Kelima, Lindungi anak,
tapi bersikaplah adil pada sesama. Anak terlibat dalam pertengkaran dengan
teman sepermainannya sudah biasa. Akan menjadi luar biasa, bila kita tiba-tiba
datang dengan amarah berlebih, lalu bertindak sebagai hakim yang hanya
memperhitungkan rasa sakit anak. Ingat, anak kita tak selalu jadi korban, bisa
saja dia pelakunya. Lagipula itu adalah perang kecil yang akan berakhir dengan
sendirinya, bahkan tanpa harus melewati kata maaf atau proses mediasi yang
rumit. Jangan karena melihat anak menangis, lalu kita bisa mempercayai penuh kronologis
cerita dari versinya. Anak-anak memang polos, bukan berarti mereka tidak bisa
berbohong demi melindungi diri bukan? Langkah terbaik saat melihat anak pulang
sekolah dalam keadaan menangis, adalah membandingkan kronologis cerita dari
versinya dengan penjelasan guru sebagai saksi yang seharusnya objektif. Bukan dengan bersikap arogan, mendatangi
pihak lawan tanpa melibatkan kesaksian dari pihak sekolah. Ingatlah setting
ceritanya di sekolah, maka sebaiknya dari sanalah kita menyelesaikan persoalan.
Keenam, Guru berhak
menghukum siswa, orang tua berhak mengetahui alasannya. Guru adalah
manusia, bukan malaikat tanpa rasa. Setiap hari guru menghadapi sedikitnya
puluhan siswa, anak anda bukan satu-satunya. Adalah wajar jika demi
mendisiplinkan siswa guru melakukan tindakan kuratif seperti mencubit siswa
yang lupa mengerjakan PR, membentak siswa yang menganggu proses PBM, karena memang
guru punya batasan sabar. Bukankah itu manusiawi? Akan sangat berlebihan, jika
tiba-tiba seorang guru dimeja hijaukan karena mencubit anak yang lupa
mengerjakan PR. Penting untuk dipertanyakan, jika ada seorang guru yang dituduh
melakukan perbuatan tidak menyenangkan, hanya karena dia membentak siswa yang
menggangu proses PBM. Coba kembalikan pada diri anda sebagai orang tua, jika
anak anda lalai memecahkan vas bunga kesayangan, bukankah secara spontan anda
akan marah? Anda akan membentak bahkan mencubitnya? Apakah anda melakukan semua
itu karena lebih menyayangi vas daripada buah hati anda sendiri? Tidak juga.

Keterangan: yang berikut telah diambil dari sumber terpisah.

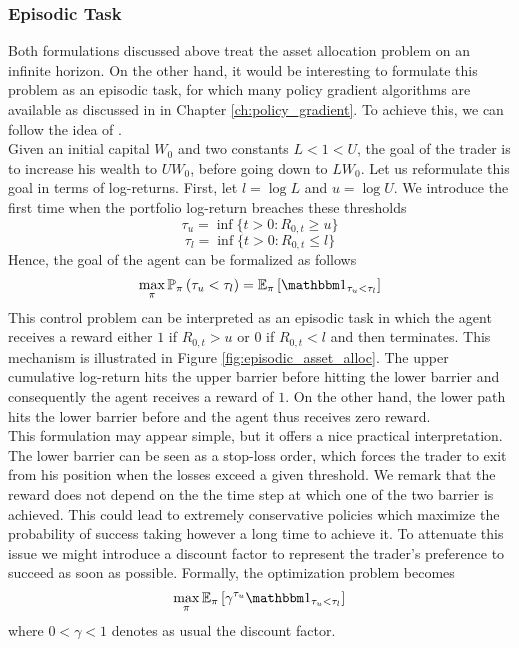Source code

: \subsubsection{Episodic Task}
Both formulations discussed above treat the asset allocation problem on an infinite horizon. On the other hand, it would be interesting to formulate this problem as an episodic task, for which many policy gradient algorithms are available as discussed in  in Chapter \ref{ch:policy_gradient}. To achieve this, we can follow the idea of \cite{browne1995optimal}.\\
Given an initial capital $W_0$ and two constants $L < 1 < U$, the goal of the trader is to increase his wealth to $U W_0$, before going down to $L W_0$. Let us reformulate this goal in terms of log-returns. First, let $l = \log L$ and $u = \log U$. We introduce the first time when the portfolio log-return breaches these thresholds 
\begin{equation}
	\tau_u = \inf\{t > 0: R_{0,t} \geq u\}
\end{equation}
\begin{equation}
	\tau_l = \inf\{t > 0: R_{0,t} \leq l\}
\end{equation}
Hence, the goal of the agent can be formalized as follows 
\begin{equation}
	\max_\pi \P[\pi]{\tau_u < \tau_l} = \E[\pi]{\ind{\tau_u < \tau_l}}
\end{equation}
This control problem can be interpreted as an episodic task in which the agent receives a reward either $1$ if $R_{0,t} > u$ or $0$ if $R_{0,t} < l$ and then terminates. This mechanism is illustrated in Figure \ref{fig:episodic_asset_alloc}. The upper cumulative log-return hits the upper barrier before hitting the lower barrier and consequently the agent receives a reward of $1$. On the other hand, the lower path hits the lower barrier before and the agent thus receives zero reward.\\
This formulation may appear simple, but it offers a nice practical interpretation. The lower barrier can be seen as a stop-loss order, which forces the trader to exit from his position when the losses exceed a given threshold. We remark that the reward does not depend on the the time step at which one of the two barrier is achieved. This could lead to extremely conservative policies which maximize the probability of success taking however a long time to achieve it. To attenuate this issue we might introduce a discount factor to represent the trader's preference to succeed as soon as possible. Formally, the optimization problem becomes  
\begin{equation}
	\max_\pi \E[\pi]{\gamma^{\tau_u} \ind{\tau_u < \tau_l}}
\end{equation}
where $0 < \gamma < 1$ denotes as usual the discount factor. 

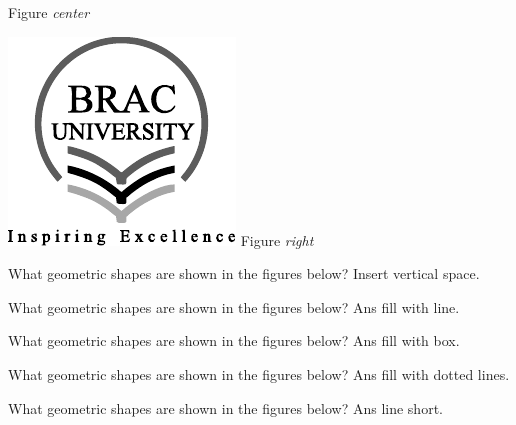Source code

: \documentclass[12pt]{exam}
\begin{document}
\begin{questions}
\begin{minipage}[t]{0.3\textwidth}
    Figure \emph{center}
\end{minipage}\hfill
\begin{minipage}[t]{0.3\textwidth}
    \centering
    \includegraphics[width=\linewidth]{bracu_logo_ai.pdf}
    Figure \emph{right}
\end{minipage}

\question[3.5] What geometric shapes are shown in the figures below? Insert vertical space.

\vspace{2.5cm}
\question[3.5] What geometric shapes are shown in the figures below? Ans fill with line.

\fillwithlines{1in}

\question[3.5] What geometric shapes are shown in the figures below? Ans fill with box.

\makeemptybox{1in}

\question[3.5] What geometric shapes are shown in the figures below? Ans fill with dotted lines.

\fillwithdottedlines{1in}

\question[3.5] What geometric shapes are shown in the figures below? Ans line short. \answerline

\end{questions}
\printanswers
\end{document}
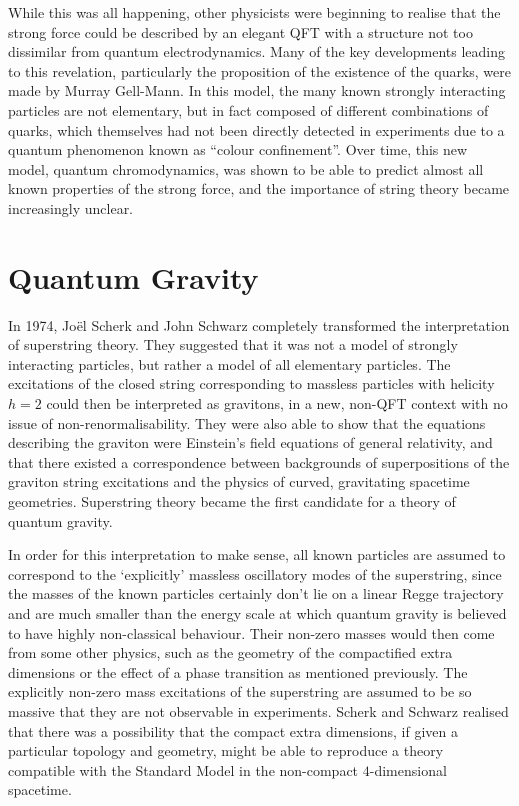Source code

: \documentclass[12pt]{article}
\begin{document}
While this was all happening, other physicists were beginning to realise that the strong force could be described by an elegant QFT with a structure not too dissimilar from quantum electrodynamics. Many of the key developments leading to this revelation, particularly the proposition of the existence of the quarks, were made by Murray Gell-Mann. In this model, the many known strongly interacting particles are not elementary, but in fact composed of different combinations of quarks, which themselves had not been directly detected in experiments due to a quantum phenomenon known as ``colour confinement''. Over time, this new model, quantum chromodynamics, was shown to be able to predict almost all known properties of the strong force, and the importance of string theory became increasingly unclear.

\section{Quantum Gravity}

In 1974, Joël Scherk and John Schwarz completely transformed the interpretation of superstring theory. They suggested that it was not a model of strongly interacting particles, but rather a model of all elementary particles. The excitations of the closed string corresponding to massless particles with helicity $h=2$ could then be interpreted as gravitons, in a new, non-QFT context with no issue of non-renormalisability. They were also able to show that the equations describing the graviton were Einstein's field equations of general relativity, and that there existed a correspondence between backgrounds of superpositions of the graviton string excitations and the physics of curved, gravitating spacetime geometries. Superstring theory became the first candidate for a theory of quantum gravity.
\newline

In order for this interpretation to make sense, all known particles are assumed to correspond to the `explicitly' massless oscillatory modes of the superstring, since the masses of the known particles certainly don't lie on a linear Regge trajectory and are much smaller than the energy scale at which quantum gravity is believed to have highly non-classical behaviour. Their non-zero masses would then come from some other physics, such as the geometry of the compactified extra dimensions or the effect of a phase transition as mentioned previously. The explicitly non-zero mass excitations of the superstring are assumed to be so massive that they are not observable in experiments. Scherk and Schwarz realised that there was a possibility that the compact extra dimensions, if given a particular topology and geometry, might be able to reproduce a theory compatible with the Standard Model in the non-compact $4$-dimensional spacetime.
\newline
\end{document}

Anda hanya ingin mendisplinkannya, anda hanya ingin memotivasinya untuk lebih
berhati-hati. Guru pun demikian.
Ketujuh, Biarkan anak
bersaing dengan cara sehat. Berhenti menjadi orang tua yang pandai
menjilat, yang rajin berkunjung dan memberi buah tangan pada guru hanya demi
mengantarkannya pada posisi puncak. Akan ada saatnya untuk berterimakasih pada
guru nantinya di proses kelulusan, jangan lakukan pada proses pembelajaran.
Biarkan anak bersaing, mengerahkan segala kekuatannya untuk meraih sukses. Kita
cukup berada di sisinya, menegakkan kembali semangatnya saat mulai goyah,
meluruskan kembali niatnya saat mulai berbelok arah, dan bila memungkinkan kita
menfasilitasinya untuk sukses. Tapi jangan panaskan lidah kita untuk
memperdayai guru dengan cara nepotisme. Tak masalah jika seandainya anak gagal,
bukankah mereka dalam proses belajar? Akan jadi masalah, jika kita memaksa anak
berhasil dengan cara kita, bukan cara mereka.
Kedelapan, Kendalikan
lidah dan jari kita. Boleh kita menjadi orang tua yang kritis, bahkan
sangat dianjurkan. Tapi ingat, terlalu pedas dapat menyakiti perut. Jika memang
ada koreksi terhadap kinerja guru, akan lebih baik untuk membicarakannya secara
langsung dengan guru yang bersangkutan melalui mediasi guru BK atau kepala
sekolah. Jangan tiba-tiba kita datang menghadap langsung Kepala Dinas
Pendidikan dan melaporkan kinerja guru yang buruk, tanpa mediasi awal dengan
yang bersangkutan. Jangan karena kita seorang blogger atau aktivis
sosial media lalu kita berhak menceritakan dengan lantang dan terbuka aib
seorang guru. Dan lebih parahnya, jangan sesekali menghina atau merendahkan
guru di hadapan anak anda sendiri. Biarkan dia tetap menaruh hormat pada
gurunya. Jangan anda ambil rasa hormat itu karena untuk mengembalikannya akan
sangat sulit.
Dengan
mengetahui batas koridor keterlibatannya, maka orang tua akan menjadi lebih
bijak, menjadi mitra pendidikan yang harmonis, kooperatif dengan lembaga
pendidikan. Toh, terlepas dari metode yang berbeda dan berseberangan
paham, baik pihak sekolah maupun orang tua punya tujuan dan harapan yang sama
untuk melihat anak tumbuh berhasil. Ingat, anak memang buah hati kita, anak
adalah darah daging kita, separuh jiwa, tapi tetap saja dia titipan kehidupan. Tidak
ada yang lebih penting, kecuali memberinya kebahagiaan, bukan memaksanya
bahagia dalam versi anda sebagai orang tua.